Dziś w “Przeglądzie Sportowym” bardzo ciekawe wypowiedzi Józefa Wojciechowskiego (treść poniżej). I po nich przekonamy się, kim jest Jose Bakero. Jeśli poważnym trenerem lub materiałem na poważnego trenera – powinien w trybie natychmiastowym złożyć wymówienie. Ł»aden szkoleniowiec nie może dawać tak sobą pomiatać. Dalsza praca Bakero będzie oznaczała jedno – facet zniesie wszystko, by zarobić parę groszy.
– Polonia gra gorzej, niż w debiucie Bakero z Legią. Hiszpan spędził z tą drużyną dwa miesiące i to niedopuszczalne, by wyglądała ona słabiej niż latem, kiedy wygrywaliśmy z Lechem 4:2. Nikt wartościowy nie odszedł, kupiliśmy czterech zawodników i przegrywamy? Tak być nie może.

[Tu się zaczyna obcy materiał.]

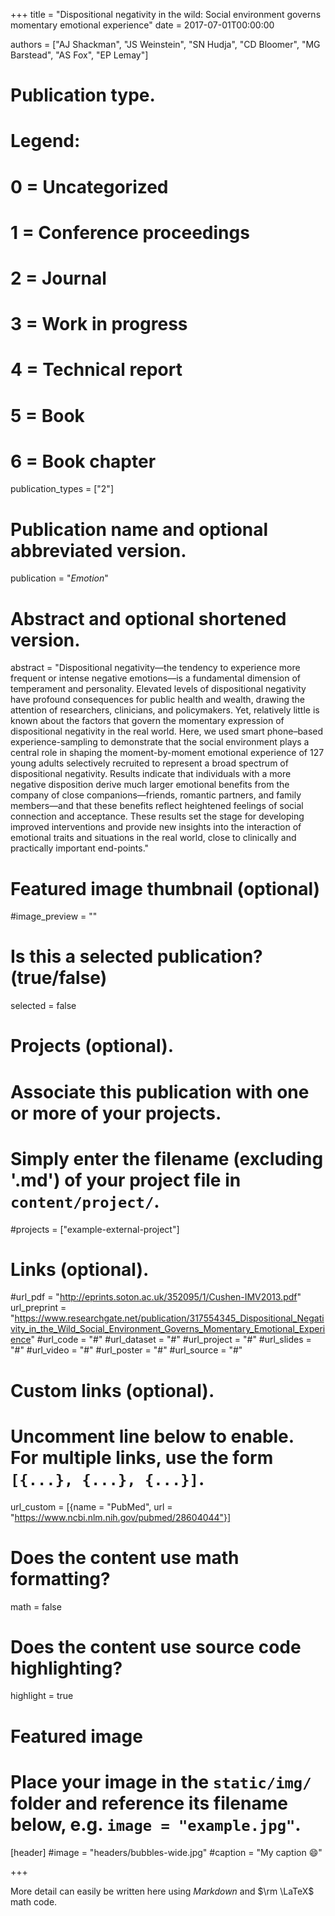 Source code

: +++
title = "Dispositional negativity in the wild: Social environment governs momentary emotional experience"
date = 2017-07-01T00:00:00

authors = ["AJ Shackman", "JS Weinstein", "SN Hudja", "CD Bloomer", "MG Barstead", "AS Fox", "EP Lemay"]

# Publication type.
# Legend:
# 0 = Uncategorized
# 1 = Conference proceedings
# 2 = Journal
# 3 = Work in progress
# 4 = Technical report
# 5 = Book
# 6 = Book chapter
publication_types = ["2"]

# Publication name and optional abbreviated version.
publication = "*Emotion*"

# Abstract and optional shortened version.
abstract = "Dispositional negativity—the tendency to experience more frequent or intense negative emotions—is a fundamental dimension of temperament and personality. Elevated levels of dispositional negativity have profound consequences for public health and wealth, drawing the attention of researchers, clinicians, and policymakers. Yet, relatively little is known about the factors that govern the momentary expression of dispositional negativity in the real world. Here, we used smart phone–based experience-sampling to demonstrate that the social environment plays a central role in shaping the moment-by-moment emotional experience of 127 young adults selectively recruited to represent a broad spectrum of dispositional negativity. Results indicate that individuals with a more negative disposition derive much larger emotional benefits from the company of close companions—friends, romantic partners, and family members—and that these benefits reflect heightened feelings of social connection and acceptance. These results set the stage for developing improved interventions and provide new insights into the interaction of emotional traits and situations in the real world, close to clinically and practically important end-points."

# Featured image thumbnail (optional)
#image_preview = ""

# Is this a selected publication? (true/false)
selected = false

# Projects (optional).
#   Associate this publication with one or more of your projects.
#   Simply enter the filename (excluding '.md') of your project file in `content/project/`.
#projects = ["example-external-project"]

# Links (optional).
#url_pdf = "http://eprints.soton.ac.uk/352095/1/Cushen-IMV2013.pdf"
url_preprint = "https://www.researchgate.net/publication/317554345_Dispositional_Negativity_in_the_Wild_Social_Environment_Governs_Momentary_Emotional_Experience"
#url_code = "#"
#url_dataset = "#"
#url_project = "#"
#url_slides = "#"
#url_video = "#"
#url_poster = "#"
#url_source = "#"

# Custom links (optional).
#   Uncomment line below to enable. For multiple links, use the form `[{...}, {...}, {...}]`.
url_custom = [{name = "PubMed", url = "https://www.ncbi.nlm.nih.gov/pubmed/28604044"}]

# Does the content use math formatting?
math = false

# Does the content use source code highlighting?
highlight = true

# Featured image
# Place your image in the `static/img/` folder and reference its filename below, e.g. `image = "example.jpg"`.
[header]
#image = "headers/bubbles-wide.jpg"
#caption = "My caption :smile:"

+++

More detail can easily be written here using *Markdown* and $\rm \LaTeX$ math code.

– Na pewno będzie to poważna rozmowa, bo profesjonalny trener nie może sobie pozwolić na takie wpadki. Bakero musi być realistą. Dostaje ode mnie podpisaną książeczkę czekową, ale w zamian musi odwdzięczyć się wynikami. Na pewno nie takimi jak w niedzielę.
– Po pierwsze, o złą taktykę. Po drugie, o to, że źle dobrał skład. Nie wiem, dlaczego nie zmienił bardzo słabego Marka Sokołowskiego na Radka Mynara, który choć zdrowy, to cały mecz spędził na ławce. Nie mam też pojęcia, dlaczego od początku spotkania nie zagrał Janusz Gancarczyk, który po wejściu na boisko w drugiej połowie wprowadził sporo ożywienia. Zastanawia mnie też, dlaczego Bakero wystawił trzech defensywnych pomocników. Takie oto mam do niego pytania i czekam na jego sprawozdanie z meczu.
– Może i on jest zadowolony z pierwszej połowy, ale ja nie jestem zadowolony z całego meczu. Bakero grał przecież kiedyś w piłkę i z pewnością wie, że spotkanie trwa nie 45, ale 90 minut. Dlatego opinie na temat jednej części meczu mnie nie interesują.
– Do tej pory Bakero miał w klubie totalną władzę, ale widać, że to nie wypaliło i musi być nad nim kontrola. Nie dopuszczę już do tego, by sam podejmował decyzje, szczególnie tak złe, jak w niedzielę. Od następnego meczu wracamy do Tony’ego Slota, z którym Bakero będzie musiał uzgadniać taktykę. Na pewno w Polonii decyzje nie będą już podejmowane przez jednego człowieka.
Swoją drogą – Slot musiał nieźle namieszać w głowie Wojciechowskiemu. Denerwować się, że nie zagrał RADEK MYNAR i w tym widzieć powód porażki z Lechem Poznań – niesamowite… Bójcie się wszyscy, od następnej kolejki wkroczy Radek Mynar i zrobi w lidze porządek. A potem to już Liga Mistrzów, Radek prowadź.